My Father Always Tried to Keep Me “OEM” As I Grew Up
As mentioned above, my father owned a Chevron station near FAR Performance when I was very young. The mechanical work he did for his customers was on factory stock vehicles. Outside of gas and oil sales on the islands, his bread and butter was regular maintenance and repair. The first repair job I can remember doing on my own was a “basic tune-up” on Mrs. Fulghum’s 1953 De Soto, where I sat on the fender well and changed the cap, rotor and plugs when I was about six.
It didn’t matter how the customer drove their vehicle; my dad always recommended either factory OEM parts or direct replacement parts from Napa, Anderson, Moog/TRW, Raybestos, Atlas, etc. Frank was inadvertently instilling the love of going fast in me during his visits, when he would describe his latest race or the latest car he was working on at FAR. Factory production (and every driver’s need for gas) may have put food on my table and given me a childhood anyone would envy, but I was hooked on the idea of going fast from a young age thanks to Frank and the stories he told.
Frank Helped Me Build a Race Car
Here’s a secret that, up until quite recently, only about five people other than I knew: Frank Leary helped me buy my first car and then turn it into a race car. Oh, yeah. My mom and dad are not two of the people who knew that secret. In fact, back then, when I was 13 years old, my dad probably would have yelled himself blue and purple if he knew I was planning on building a race car.

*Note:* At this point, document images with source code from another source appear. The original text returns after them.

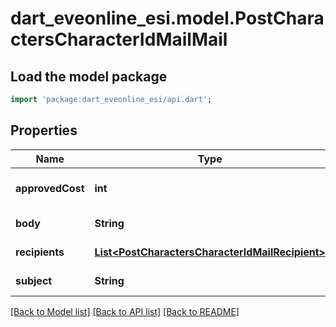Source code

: # dart_eveonline_esi.model.PostCharactersCharacterIdMailMail

## Load the model package
```dart
import 'package:dart_eveonline_esi/api.dart';
```

## Properties
Name | Type | Description | Notes
------------ | ------------- | ------------- | -------------
**approvedCost** | **int** | approved_cost integer | [optional] [default to 0]
**body** | **String** | body string | [default to null]
**recipients** | [**List&lt;PostCharactersCharacterIdMailRecipient&gt;**](PostCharactersCharacterIdMailRecipient.md) | recipients array | [default to []]
**subject** | **String** | subject string | [default to null]

[[Back to Model list]](../README.md#documentation-for-models) [[Back to API list]](../README.md#documentation-for-api-endpoints) [[Back to README]](../README.md)


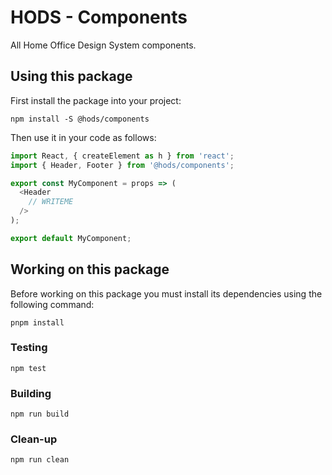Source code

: HODS - Components
=================

All Home Office Design System components.


Using this package
------------------

First install the package into your project:

```shell
npm install -S @hods/components
```

Then use it in your code as follows:

```js
import React, { createElement as h } from 'react';
import { Header, Footer } from '@hods/components';

export const MyComponent = props => (
  <Header
    // WRITEME
  />
);

export default MyComponent;
```


Working on this package
-----------------------

Before working on this package you must install its dependencies using
the following command:

```shell
pnpm install
```


### Testing

```shell
npm test
```


### Building

```shell
npm run build
```


### Clean-up

```shell
npm run clean
```
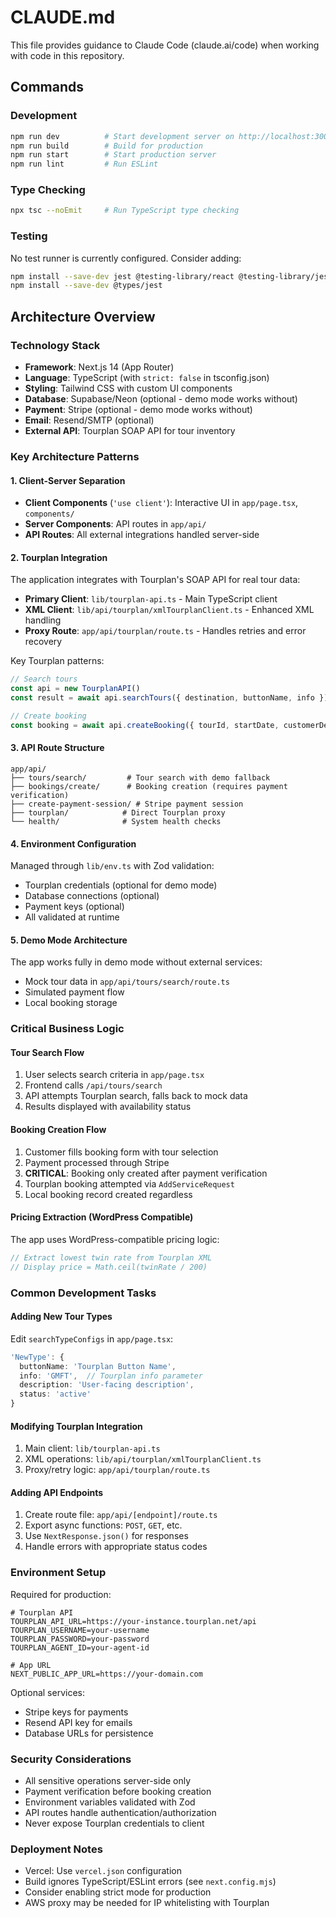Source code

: # CLAUDE.md

This file provides guidance to Claude Code (claude.ai/code) when working with code in this repository.

## Commands

### Development
```bash
npm run dev          # Start development server on http://localhost:3000
npm run build        # Build for production
npm run start        # Start production server
npm run lint         # Run ESLint
```

### Type Checking
```bash
npx tsc --noEmit     # Run TypeScript type checking
```

### Testing
No test runner is currently configured. Consider adding:
```bash
npm install --save-dev jest @testing-library/react @testing-library/jest-dom
npm install --save-dev @types/jest
```

## Architecture Overview

### Technology Stack
- **Framework**: Next.js 14 (App Router)
- **Language**: TypeScript (with `strict: false` in tsconfig.json)
- **Styling**: Tailwind CSS with custom UI components
- **Database**: Supabase/Neon (optional - demo mode works without)
- **Payment**: Stripe (optional - demo mode works without)
- **Email**: Resend/SMTP (optional)
- **External API**: Tourplan SOAP API for tour inventory

### Key Architecture Patterns

#### 1. Client-Server Separation
- **Client Components** (`'use client'`): Interactive UI in `app/page.tsx`, `components/`
- **Server Components**: API routes in `app/api/`
- **API Routes**: All external integrations handled server-side

#### 2. Tourplan Integration
The application integrates with Tourplan's SOAP API for real tour data:
- **Primary Client**: `lib/tourplan-api.ts` - Main TypeScript client
- **XML Client**: `lib/api/tourplan/xmlTourplanClient.ts` - Enhanced XML handling
- **Proxy Route**: `app/api/tourplan/route.ts` - Handles retries and error recovery

Key Tourplan patterns:
```typescript
// Search tours
const api = new TourplanAPI()
const result = await api.searchTours({ destination, buttonName, info })

// Create booking
const booking = await api.createBooking({ tourId, startDate, customerDetails })
```

#### 3. API Route Structure
```
app/api/
├── tours/search/         # Tour search with demo fallback
├── bookings/create/      # Booking creation (requires payment verification)
├── create-payment-session/ # Stripe payment session
├── tourplan/            # Direct Tourplan proxy
└── health/              # System health checks
```

#### 4. Environment Configuration
Managed through `lib/env.ts` with Zod validation:
- Tourplan credentials (optional for demo mode)
- Database connections (optional)
- Payment keys (optional)
- All validated at runtime

#### 5. Demo Mode Architecture
The app works fully in demo mode without external services:
- Mock tour data in `app/api/tours/search/route.ts`
- Simulated payment flow
- Local booking storage

### Critical Business Logic

#### Tour Search Flow
1. User selects search criteria in `app/page.tsx`
2. Frontend calls `/api/tours/search` 
3. API attempts Tourplan search, falls back to mock data
4. Results displayed with availability status

#### Booking Creation Flow
1. Customer fills booking form with tour selection
2. Payment processed through Stripe
3. **CRITICAL**: Booking only created after payment verification
4. Tourplan booking attempted via `AddServiceRequest`
5. Local booking record created regardless

#### Pricing Extraction (WordPress Compatible)
The app uses WordPress-compatible pricing logic:
```typescript
// Extract lowest twin rate from Tourplan XML
// Display price = Math.ceil(twinRate / 200)
```

### Common Development Tasks

#### Adding New Tour Types
Edit `searchTypeConfigs` in `app/page.tsx`:
```typescript
'NewType': {
  buttonName: 'Tourplan Button Name',
  info: 'GMFT',  // Tourplan info parameter
  description: 'User-facing description',
  status: 'active'
}
```

#### Modifying Tourplan Integration
1. Main client: `lib/tourplan-api.ts`
2. XML operations: `lib/api/tourplan/xmlTourplanClient.ts`
3. Proxy/retry logic: `app/api/tourplan/route.ts`

#### Adding API Endpoints
1. Create route file: `app/api/[endpoint]/route.ts`
2. Export async functions: `POST`, `GET`, etc.
3. Use `NextResponse.json()` for responses
4. Handle errors with appropriate status codes

### Environment Setup

Required for production:
```env
# Tourplan API
TOURPLAN_API_URL=https://your-instance.tourplan.net/api
TOURPLAN_USERNAME=your-username
TOURPLAN_PASSWORD=your-password
TOURPLAN_AGENT_ID=your-agent-id

# App URL
NEXT_PUBLIC_APP_URL=https://your-domain.com
```

Optional services:
- Stripe keys for payments
- Resend API key for emails
- Database URLs for persistence

### Security Considerations
- All sensitive operations server-side only
- Payment verification before booking creation
- Environment variables validated with Zod
- API routes handle authentication/authorization
- Never expose Tourplan credentials to client

### Deployment Notes
- Vercel: Use `vercel.json` configuration
- Build ignores TypeScript/ESLint errors (see `next.config.mjs`)
- Consider enabling strict mode for production
- AWS proxy may be needed for IP whitelisting with Tourplan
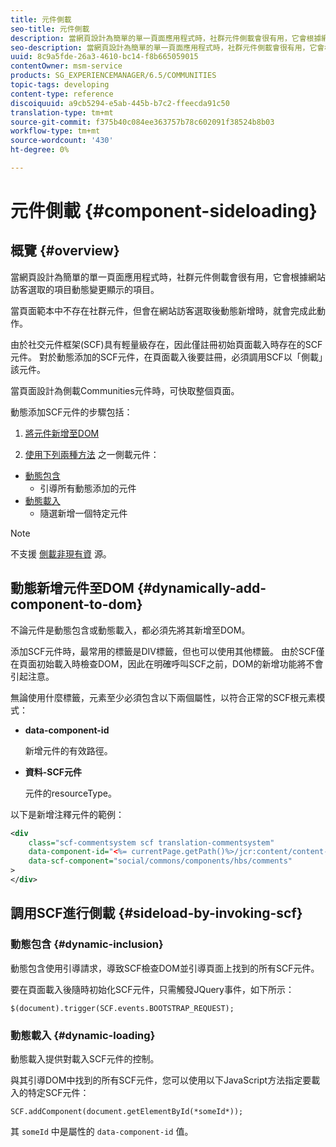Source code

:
 ```yaml
---
title: 元件側載
seo-title: 元件側載
description: 當網頁設計為簡單的單一頁面應用程式時，社群元件側載會很有用，它會根據網站訪客選取的項目動態變更顯示的項目
seo-description: 當網頁設計為簡單的單一頁面應用程式時，社群元件側載會很有用，它會根據網站訪客選取的項目動態變更顯示的項目
uuid: 8c9a5fde-26a3-4610-bc14-f8b665059015
contentOwner: msm-service
products: SG_EXPERIENCEMANAGER/6.5/COMMUNITIES
topic-tags: developing
content-type: reference
discoiquuid: a9cb5294-e5ab-445b-b7c2-ffeecda91c50
translation-type: tm+mt
source-git-commit: f375b40c084ee363757b78c602091f38524b8b03
workflow-type: tm+mt
source-wordcount: '430'
ht-degree: 0%

---
```



# 元件側載 {#component-sideloading}

## 概覽 {#overview}

當網頁設計為簡單的單一頁面應用程式時，社群元件側載會很有用，它會根據網站訪客選取的項目動態變更顯示的項目。

當頁面範本中不存在社群元件，但會在網站訪客選取後動態新增時，就會完成此動作。

由於社交元件框架(SCF)具有輕量級存在，因此僅註冊初始頁面載入時存在的SCF元件。 對於動態添加的SCF元件，在頁面載入後要註冊，必須調用SCF以「側載」該元件。

當頁面設計為側載Communities元件時，可快取整個頁面。

動態添加SCF元件的步驟包括：

1. [將元件新增至DOM](#dynamically-add-component-to-dom)

1. [使用下列兩種方法](#sideload-by-invoking-scf) 之一側載元件：

* [動態包含](#dynamic-inclusion)
   * 引導所有動態添加的元件
* [動態載入](#dynamic-loading)
   * 隨選新增一個特定元件

>[!NOTE]
>
>不支援 [側載非現有資](scf.md#add-or-include-a-communities-component) 源。

## 動態新增元件至DOM {#dynamically-add-component-to-dom}

不論元件是動態包含或動態載入，都必須先將其新增至DOM。

添加SCF元件時，最常用的標籤是DIV標籤，但也可以使用其他標籤。 由於SCF僅在頁面初始載入時檢查DOM，因此在明確呼叫SCF之前，DOM的新增功能將不會引起注意。

無論使用什麼標籤，元素至少必須包含以下兩個屬性，以符合正常的SCF根元素模式：

* **data-component-id**

   新增元件的有效路徑。

* **資料-SCF元件**

   元件的resourceType。

以下是新增注釋元件的範例：

```xml
<div
    class="scf-commentsystem scf translation-commentsystem"
    data-component-id="<%= currentPage.getPath()%>/jcr:content/content-left/comments"
    data-scf-component="social/commons/components/hbs/comments"
>
</div>
```

## 調用SCF進行側載 {#sideload-by-invoking-scf}

### 動態包含 {#dynamic-inclusion}

動態包含使用引導請求，導致SCF檢查DOM並引導頁面上找到的所有SCF元件。

要在頁面載入後隨時初始化SCF元件，只需觸發JQuery事件，如下所示：

`$(document).trigger(SCF.events.BOOTSTRAP_REQUEST);`

### 動態載入 {#dynamic-loading}

動態載入提供對載入SCF元件的控制。

與其引導DOM中找到的所有SCF元件，您可以使用以下JavaScript方法指定要載入的特定SCF元件：

`SCF.addComponent(document.getElementById(*someId*));`

其 `someId` 中是屬性的 `data-component-id` 值。
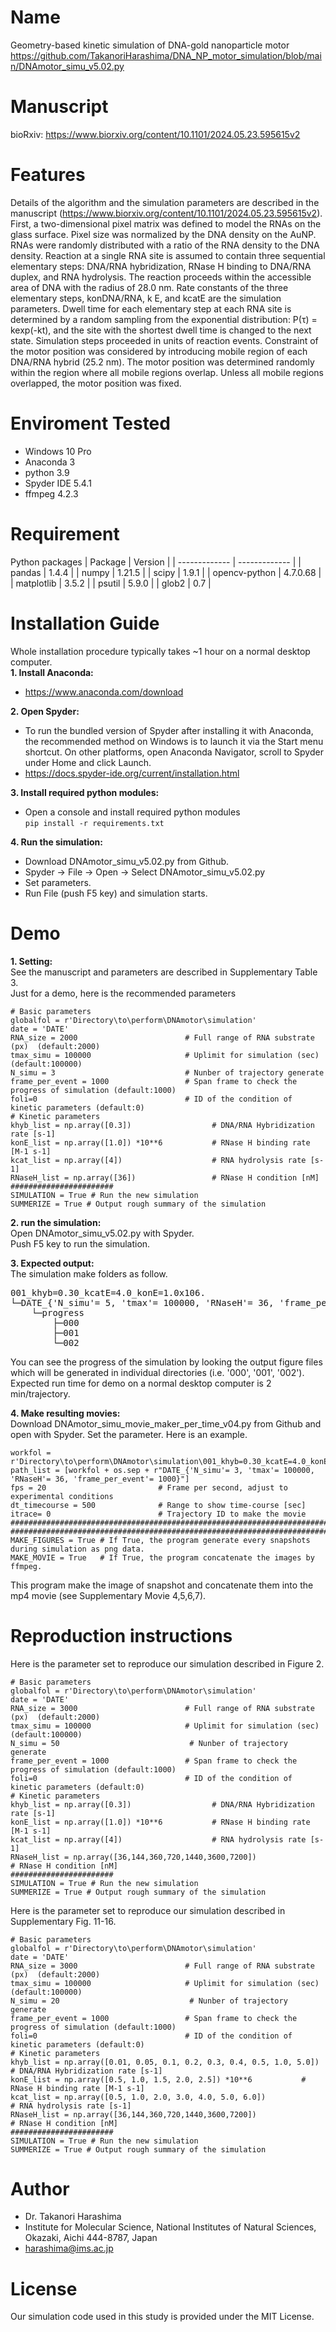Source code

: # Name

Geometry-based kinetic simulation of DNA-gold nanoparticle motor
https://github.com/TakanoriHarashima/DNA_NP_motor_simulation/blob/main/DNAmotor_simu_v5.02.py

# Manuscript

bioRxiv: https://www.biorxiv.org/content/10.1101/2024.05.23.595615v2

# Features

Details of the algorithm and the simulation parameters are described in the manuscript (https://www.biorxiv.org/content/10.1101/2024.05.23.595615v2). First, a two-dimensional pixel matrix was defined to model the RNAs on the glass surface. Pixel size was normalized by the DNA density on the AuNP. RNAs were randomly distributed with a ratio of the RNA density to the DNA density. Reaction at a single RNA site is assumed to contain three sequential elementary steps: DNA/RNA hybridization, RNase H binding to DNA/RNA duplex, and RNA hydrolysis. The reaction proceeds within the accessible area of DNA with the radius of 28.0 nm. Rate constants of the three elementary steps, konDNA/RNA, k E, and kcatE are the simulation parameters. Dwell time for each elementary step at each RNA site is determined by a random sampling from the exponential distribution: P(τ) = kexp(-kt), and the site with the shortest dwell time is changed to the next state. Simulation steps proceeded in units of reaction events. Constraint of the motor position was considered by introducing mobile region of each DNA/RNA hybrid (25.2 nm). The motor position was determined randomly within the region where all mobile regions overlap. Unless all mobile regions overlapped, the motor position was fixed. 

# Enviroment Tested
  - Windows 10 Pro
  - Anaconda 3
  - python 3.9
  - Spyder IDE 5.4.1
  - ffmpeg 4.2.3

# Requirement
Python packages
| Package  | Version |
| ------------- | ------------- |
| pandas  | 1.4.4  |
| numpy  | 1.21.5  |
| scipy  | 1.9.1  |
| opencv-python  | 4.7.0.68  |
| matplotlib  | 3.5.2  |
| psutil  | 5.9.0  |
| glob2  | 0.7  |

# Installation Guide
Whole installation procedure typically takes ~1 hour on a normal desktop computer.  
**1. Install Anaconda:**  
  - https://www.anaconda.com/download

**2. Open Spyder:**  
  - To run the bundled version of Spyder after installing it with Anaconda, the recommended method on Windows is to launch it via the Start menu shortcut. On other platforms, open Anaconda Navigator, scroll to Spyder under Home and click Launch.
  - https://docs.spyder-ide.org/current/installation.html

**3. Install required python modules:**  
  - Open a console and install required python modules  
    ```pip install -r requirements.txt```
    
**4. Run the simulation:**  
  - Download DNAmotor_simu_v5.02.py from Github.
  - Spyder -> File -> Open -> Select DNAmotor_simu_v5.02.py
  - Set parameters.
  - Run File (push F5 key) and simulation starts.

# Demo
**1. Setting:**  
See the manuscript and parameters are described in Supplementary Table 3.  
Just for a demo, here is the recommended parameters  
```
# Basic parameters
globalfol = r'Directory\to\perform\DNAmotor\simulation'
date = 'DATE'
RNA_size = 2000                        # Full range of RNA substrate (px)  (default:2000)
tmax_simu = 100000                     # Uplimit for simulation (sec)  (default:100000)
N_simu = 3                             # Nunber of trajectory generate 
frame_per_event = 1000                 # Span frame to check the progress of simulation (default:1000)
foli=0                                 # ID of the condition of kinetic parameters (default:0)
# Kinetic parameters
khyb_list = np.array([0.3])                  # DNA/RNA Hybridization rate [s-1]
konE_list = np.array([1.0]) *10**6           # RNase H binding rate [M-1 s-1]
kcat_list = np.array([4])                    # RNA hydrolysis rate [s-1] 
RNaseH_list = np.array([36])                 # RNase H condition [nM]
#######################
SIMULATION = True # Run the new simulation
SUMMERIZE = True # Output rough summary of the simulation
```
**2. run the simulation:**  
Open DNAmotor_simu_v5.02.py with Spyder.  
Push F5 key to run the simulation.  

**3. Expected output:**  
The simulation make folders as follow.  
<pre>
001_khyb=0.30_kcatE=4.0_konE=1.0x106.
└─DATE_{'N_simu'= 5, 'tmax'= 100000, 'RNaseH'= 36, 'frame_per_event'= 1000}
    └─progress
        ├─000
        ├─001
        └─002
</pre>
You can see the progress of the simulation by looking the output figure files which will be generated in individual directories (i.e. '000', '001', '002').  
Expected run time for demo on a normal desktop computer is 2 min/trajectory.  

**4. Make resulting movies:**  
Download DNAmotor_simu_movie_maker_per_time_v04.py from Github and open with Spyder.
Set the parameter. Here is an example.
```
workfol = r'Directory\to\perform\DNAmotor\simulation\001_khyb=0.30_kcatE=4.0_konE=1.0x106'
path_list = [workfol + os.sep + r"DATE_{'N_simu'= 3, 'tmax'= 100000, 'RNaseH'= 36, 'frame_per_event'= 1000}"]
fps = 20                         # Frame per second, adjust to experimental conditions
dt_timecourse = 500              # Range to show time-course [sec]
itrace= 0                        # Trajectory ID to make the movie 
###############################################################################
###############################################################################
MAKE_FIGURES = True # If True, the program generate every snapshots during simulation as png data.  
MAKE_MOVIE = True   # If True, the program concatenate the images by ffmpeg.  
```  
This program make the image of snapshot and concatenate them into the mp4 movie (see Supplementary Movie 4,5,6,7).

# Reproduction instructions  
Here is the parameter set to reproduce our simulation described in Figure 2.
```
# Basic parameters
globalfol = r'Directory\to\perform\DNAmotor\simulation'
date = 'DATE'
RNA_size = 3000                        # Full range of RNA substrate (px)  (default:2000)
tmax_simu = 100000                     # Uplimit for simulation (sec)  (default:100000)
N_simu = 50                             # Nunber of trajectory generate 
frame_per_event = 1000                 # Span frame to check the progress of simulation (default:1000)
foli=0                                 # ID of the condition of kinetic parameters (default:0)
# Kinetic parameters
khyb_list = np.array([0.3])                  # DNA/RNA Hybridization rate [s-1]
konE_list = np.array([1.0]) *10**6           # RNase H binding rate [M-1 s-1]
kcat_list = np.array([4])                    # RNA hydrolysis rate [s-1] 
RNaseH_list = np.array([36,144,360,720,1440,3600,7200])                 # RNase H condition [nM]
#######################
SIMULATION = True # Run the new simulation
SUMMERIZE = True # Output rough summary of the simulation
```
  
Here is the parameter set to reproduce our simulation described in Supplementary Fig. 11-16.
```
# Basic parameters
globalfol = r'Directory\to\perform\DNAmotor\simulation'
date = 'DATE'
RNA_size = 3000                        # Full range of RNA substrate (px)  (default:2000)
tmax_simu = 100000                     # Uplimit for simulation (sec)  (default:100000)
N_simu = 20                             # Nunber of trajectory generate 
frame_per_event = 1000                 # Span frame to check the progress of simulation (default:1000)
foli=0                                 # ID of the condition of kinetic parameters (default:0)
# Kinetic parameters
khyb_list = np.array([0.01, 0.05, 0.1, 0.2, 0.3, 0.4, 0.5, 1.0, 5.0])                  # DNA/RNA Hybridization rate [s-1]
konE_list = np.array([0.5, 1.0, 1.5, 2.0, 2.5]) *10**6           # RNase H binding rate [M-1 s-1]
kcat_list = np.array([0.5, 1.0, 2.0, 3.0, 4.0, 5.0, 6.0])                    # RNA hydrolysis rate [s-1] 
RNaseH_list = np.array([36,144,360,720,1440,3600,7200])                 # RNase H condition [nM]
#######################
SIMULATION = True # Run the new simulation
SUMMERIZE = True # Output rough summary of the simulation
```


# Author

* Dr. Takanori Harashima
* Institute for Molecular Science, National Institutes of Natural Sciences, Okazaki, Aichi 444-8787, Japan
* harashima@ims.ac.jp

# License

Our simulation code used in this study is provided under the MIT License.

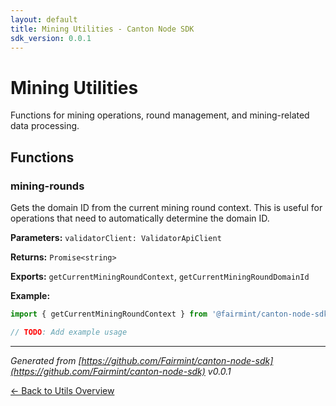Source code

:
 ```yaml
---
layout: default
title: Mining Utilities - Canton Node SDK
sdk_version: 0.0.1
---
```


# Mining Utilities

Functions for mining operations, round management, and mining-related data processing.

## Functions

### mining-rounds

Gets the domain ID from the current mining round context.
This is useful for operations that need to automatically determine the domain ID.

**Parameters:** `validatorClient: ValidatorApiClient`

**Returns:** `Promise<string>`

**Exports:** `getCurrentMiningRoundContext`, `getCurrentMiningRoundDomainId`

**Example:**
```typescript
import { getCurrentMiningRoundContext } from '@fairmint/canton-node-sdk';

// TODO: Add example usage
```

---

_Generated from [https://github.com/Fairmint/canton-node-sdk](https://github.com/Fairmint/canton-node-sdk) v0.0.1_

[← Back to Utils Overview](/utils/)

As long as I can remember, my “life plan” was to attend the Naval Academy and then become a fighter pilot. I planned and schemed to make this dream come true – I joined a Naval ROTC program and kept up a regular correspondence with my Senators and Representative, etc. However, there came a time when I also decided that race car driver might be a good fall back option.
So I gave Frank as much money as I could out of what I was earning working at the Chevron station and anything else I could do to make a few bucks. Before long, there was the hulk of a junkyard ’69 Camaro sitting in Frank’s shop that he had bought using the money I’d given him – money that only three other people knew wasn’t being used at the Century Theaters or Vallco Fashion Park. Before long I was driving that Camaro at the track at Santa Clara County Fairgrounds, and then Laguna Seca and Sears Point in the amateur classes of various series.
Neither of my parents would have approved if I had told them, “Hey mom, dad, I’m heading out to the race track to race my car.” Especially when I had just started high school and didn’t have my driver’s license yet, and they had no idea I already owned a car, let alone a race car. As far as they knew, my allowance and the money I earned working at the Chevron station went to movies with my friends, parts for my bicycle and candy. I paid for those things by betting on myself in bike races so I could have money to put towards my race car. That’s the car I drove to visit my “girlfriend Teri from boot camp” in Long Beach in 1984. My parents think I drove the 1971 Ford Maverick they gave me. I loved that Maverick, but it was never really mine. The Camaro was.
Although I’m much older, calmer and, hopefully, wiser now, thanks to Frank, I still dream of racing. I still dream of sitting behind the wheel of a car on a track competing against several other drivers, fighting against their driving skills and the capabilities of their cars. Hopefully, I’ll never stop having that dream.